## [Task description]
Give back every entry exactly; drop the pictures.
═════ Dataset excerpts
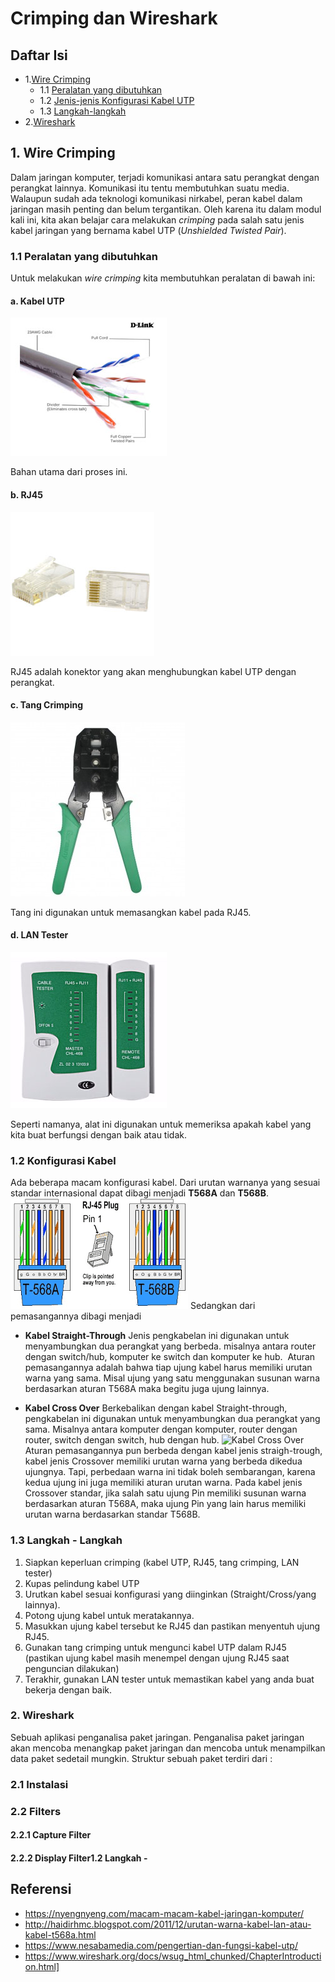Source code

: # Crimping dan Wireshark

## Daftar Isi
+ 1.[Wire Crimping](#wire-crimping)
     + 1.1 [Peralatan yang dibutuhkan](#peralatan-yang-dibutuhkan)
     + 1.2 [Jenis-jenis Konfigurasi Kabel UTP]()
     + 1.3 [Langkah-langkah](#langkah-langkah)
+ 2.[Wireshark](#wireshark)


## 1. Wire Crimping
Dalam jaringan komputer, terjadi komunikasi antara satu perangkat dengan perangkat lainnya. Komunikasi itu tentu membutuhkan suatu media. Walaupun sudah ada teknologi komunikasi nirkabel, peran kabel dalam jaringan masih penting dan belum tergantikan. Oleh karena itu dalam modul kali ini, kita akan belajar cara melakukan _crimping_ pada salah satu jenis kabel jaringan yang bernama kabel UTP (_Unshielded Twisted Pair_).

### 1.1 Peralatan yang dibutuhkan
Untuk melakukan _wire crimping_ kita membutuhkan peralatan di bawah ini:
#### a. Kabel UTP
![Kabel UTP](images/kabelutp.jpg)

Bahan utama dari proses ini.
#### b. RJ45
![Kabel UTP](images/rj45.jpg)

RJ45 adalah konektor yang akan menghubungkan kabel UTP dengan perangkat.
#### c. Tang Crimping
![Kabel UTP](images/tang_crimping.jpg)

Tang ini digunakan untuk memasangkan kabel pada RJ45.
#### d. LAN Tester
![Kabel UTP](images/lan_tester.jpg)

Seperti namanya, alat ini digunakan untuk memeriksa apakah kabel yang kita buat berfungsi dengan baik atau tidak.
### 1.2 Konfigurasi Kabel
Ada beberapa macam konfigurasi kabel. Dari urutan warnanya yang sesuai standar internasional dapat dibagi menjadi __T568A__ dan __T568B__.
![Perbedaan urutan warna T568A dan T568B](urutan_warna.png)
Sedangkan dari pemasangannya dibagi menjadi
+ __Kabel Straight-Through__
  Jenis pengkabelan ini digunakan untuk menyambungkan dua perangkat yang berbeda. misalnya antara router dengan switch/hub, komputer ke switch dan komputer ke hub.
  ![]()
  Aturan pemasangannya adalah bahwa tiap ujung kabel harus memiliki urutan warna yang sama. Misal ujung yang satu menggunakan susunan warna berdasarkan aturan T568A maka begitu juga ujung lainnya.

+ __Kabel Cross Over__
  Berkebalikan dengan kabel Straight-through, pengkabelan ini digunakan untuk menyambungkan dua perangkat yang sama. Misalnya antara komputer dengan komputer, router dengan router, switch dengan switch, hub dengan hub.
  ![Kabel Cross Over]()
  Aturan pemasangannya pun berbeda dengan kabel jenis straigh-trough, kabel jenis Crossover memiliki urutan warna yang berbeda dikedua ujungnya. Tapi, perbedaan warna ini tidak boleh sembarangan, karena kedua ujung ini juga memiliki aturan urutan warna. Pada kabel jenis Crossover standar, jika salah satu ujung Pin memiliki susunan warna berdasarkan aturan T568A, maka ujung Pin yang lain harus memiliki urutan warna berdasarkan standar T568B.

### 1.3 Langkah - Langkah
1. Siapkan keperluan crimping (kabel UTP, RJ45, tang crimping, LAN tester)
2. Kupas pelindung kabel UTP
3. Urutkan kabel sesuai konfigurasi yang diinginkan (Straight/Cross/yang lainnya).
4. Potong ujung kabel untuk meratakannya.
5. Masukkan ujung kabel tersebut ke RJ45 dan pastikan menyentuh ujung RJ45.
6. Gunakan tang crimping untuk mengunci kabel UTP dalam RJ45 (pastikan ujung kabel masih menempel dengan ujung RJ45 saat penguncian dilakukan)
7. Terakhir, gunakan LAN tester untuk memastikan kabel yang anda buat bekerja dengan baik.

### 2. Wireshark
Sebuah aplikasi penganalisa paket jaringan. Penganalisa paket jaringan akan mencoba menangkap paket jaringan dan mencoba untuk menampilkan data paket sedetail mungkin. Struktur sebuah paket terdiri dari :
### 2.1 Instalasi

### 2.2 Filters

#### 2.2.1 Capture Filter

#### 2.2.2 Display Filter1.2 Langkah - 

## Referensi
+ https://nyengnyeng.com/macam-macam-kabel-jaringan-komputer/
+ http://haidirhmc.blogspot.com/2011/12/urutan-warna-kabel-lan-atau-kabel-t568a.html
+ https://www.nesabamedia.com/pengertian-dan-fungsi-kabel-utp/
+ https://www.wireshark.org/docs/wsug_html_chunked/ChapterIntroduction.html]

<!--stackedit_data:
eyJoaXN0b3J5IjpbMTY1NDM2MDg2MCw4ODEwODMxOCwtMTk2Mj
I4MjgzOCwyMDkwNTY4Nzk3LC0xMzE1Nzg0MzI0LC0yMTA5NjIy
NDQyLC03ODUwMTY3ODQsNzEwMzIxMDMwLDkxNTU5NTMxNCwxMj
I5NzgxMTE3LC0xNDQ4ODI3MjQ5LC01Njg4ODg5NjQsLTE4NjY0
MTc3MzAsLTc4ODg3MDYyMiwtNDAyODExNzM0LDEwODU5OTU4Nj
IsMTAzOTkxODUyXX0=
-->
══════════
## [Result of the exercise]
Source code

: # Crimping dan Wireshark

## Daftar Isi
+ 1.[Wire Crimping](#wire-crimping)
     + 1.1 [Peralatan yang dibutuhkan](#peralatan-yang-dibutuhkan)
     + 1.2 [Jenis-jenis Konfigurasi Kabel UTP]()
     + 1.3 [Langkah-langkah](#langkah-langkah)
+ 2.[Wireshark](#wireshark)


## 1. Wire Crimping
Dalam jaringan komputer, terjadi komunikasi antara satu perangkat dengan perangkat lainnya. Komunikasi itu tentu membutuhkan suatu media. Walaupun sudah ada teknologi komunikasi nirkabel, peran kabel dalam jaringan masih penting dan belum tergantikan. Oleh karena itu dalam modul kali ini, kita akan belajar cara melakukan _crimping_ pada salah satu jenis kabel jaringan yang bernama kabel UTP (_Unshielded Twisted Pair_).

### 1.1 Peralatan yang dibutuhkan
Untuk melakukan _wire crimping_ kita membutuhkan peralatan di bawah ini:
#### a. Kabel UTP
![Kabel UTP](images/kabelutp.jpg)

Bahan utama dari proses ini.
#### b. RJ45
![Kabel UTP](images/rj45.jpg)

RJ45 adalah konektor yang akan menghubungkan kabel UTP dengan perangkat.
#### c. Tang Crimping
![Kabel UTP](images/tang_crimping.jpg)

Tang ini digunakan untuk memasangkan kabel pada RJ45.
#### d. LAN Tester
![Kabel UTP](images/lan_tester.jpg)

Seperti namanya, alat ini digunakan untuk memeriksa apakah kabel yang kita buat berfungsi dengan baik atau tidak.
### 1.2 Konfigurasi Kabel
Ada beberapa macam konfigurasi kabel. Dari urutan warnanya yang sesuai standar internasional dapat dibagi menjadi __T568A__ dan __T568B__.
![Perbedaan urutan warna T568A dan T568B](urutan_warna.png)
Sedangkan dari pemasangannya dibagi menjadi
+ __Kabel Straight-Through__
  Jenis pengkabelan ini digunakan untuk menyambungkan dua perangkat yang berbeda. misalnya antara router dengan switch/hub, komputer ke switch dan komputer ke hub.
  ![]()
  Aturan pemasangannya adalah bahwa tiap ujung kabel harus memiliki urutan warna yang sama. Misal ujung yang satu menggunakan susunan warna berdasarkan aturan T568A maka begitu juga ujung lainnya.

+ __Kabel Cross Over__
  Berkebalikan dengan kabel Straight-through, pengkabelan ini digunakan untuk menyambungkan dua perangkat yang sama. Misalnya antara komputer dengan komputer, router dengan router, switch dengan switch, hub dengan hub.
  ![Kabel Cross Over]()
  Aturan pemasangannya pun berbeda dengan kabel jenis straigh-trough, kabel jenis Crossover memiliki urutan warna yang berbeda dikedua ujungnya. Tapi, perbedaan warna ini tidak boleh sembarangan, karena kedua ujung ini juga memiliki aturan urutan warna. Pada kabel jenis Crossover standar, jika salah satu ujung Pin memiliki susunan warna berdasarkan aturan T568A, maka ujung Pin yang lain harus memiliki urutan warna berdasarkan standar T568B.

### 1.3 Langkah - Langkah
1. Siapkan keperluan crimping (kabel UTP, RJ45, tang crimping, LAN tester)
2. Kupas pelindung kabel UTP
3. Urutkan kabel sesuai konfigurasi yang diinginkan (Straight/Cross/yang lainnya).
4. Potong ujung kabel untuk meratakannya.
5. Masukkan ujung kabel tersebut ke RJ45 dan pastikan menyentuh ujung RJ45.
6. Gunakan tang crimping untuk mengunci kabel UTP dalam RJ45 (pastikan ujung kabel masih menempel dengan ujung RJ45 saat penguncian dilakukan)
7. Terakhir, gunakan LAN tester untuk memastikan kabel yang anda buat bekerja dengan baik.

### 2. Wireshark
Sebuah aplikasi penganalisa paket jaringan. Penganalisa paket jaringan akan mencoba menangkap paket jaringan dan mencoba untuk menampilkan data paket sedetail mungkin. Struktur sebuah paket terdiri dari :
### 2.1 Instalasi

### 2.2 Filters

#### 2.2.1 Capture Filter

#### 2.2.2 Display Filter1.2 Langkah - 

## Referensi
+ https://nyengnyeng.com/macam-macam-kabel-jaringan-komputer/
+ http://haidirhmc.blogspot.com/2011/12/urutan-warna-kabel-lan-atau-kabel-t568a.html
+ https://www.nesabamedia.com/pengertian-dan-fungsi-kabel-utp/
+ https://www.wireshark.org/docs/wsug_html_chunked/ChapterIntroduction.html]

<!--stackedit_data:
eyJoaXN0b3J5IjpbMTY1NDM2MDg2MCw4ODEwODMxOCwtMTk2Mj
I4MjgzOCwyMDkwNTY4Nzk3LC0xMzE1Nzg0MzI0LC0yMTA5NjIy
NDQyLC03ODUwMTY3ODQsNzEwMzIxMDMwLDkxNTU5NTMxNCwxMj
I5NzgxMTE3LC0xNDQ4ODI3MjQ5LC01Njg4ODg5NjQsLTE4NjY0
MTc3MzAsLTc4ODg3MDYyMiwtNDAyODExNzM0LDEwODU5OTU4Nj
IsMTAzOTkxODUyXX0=
-->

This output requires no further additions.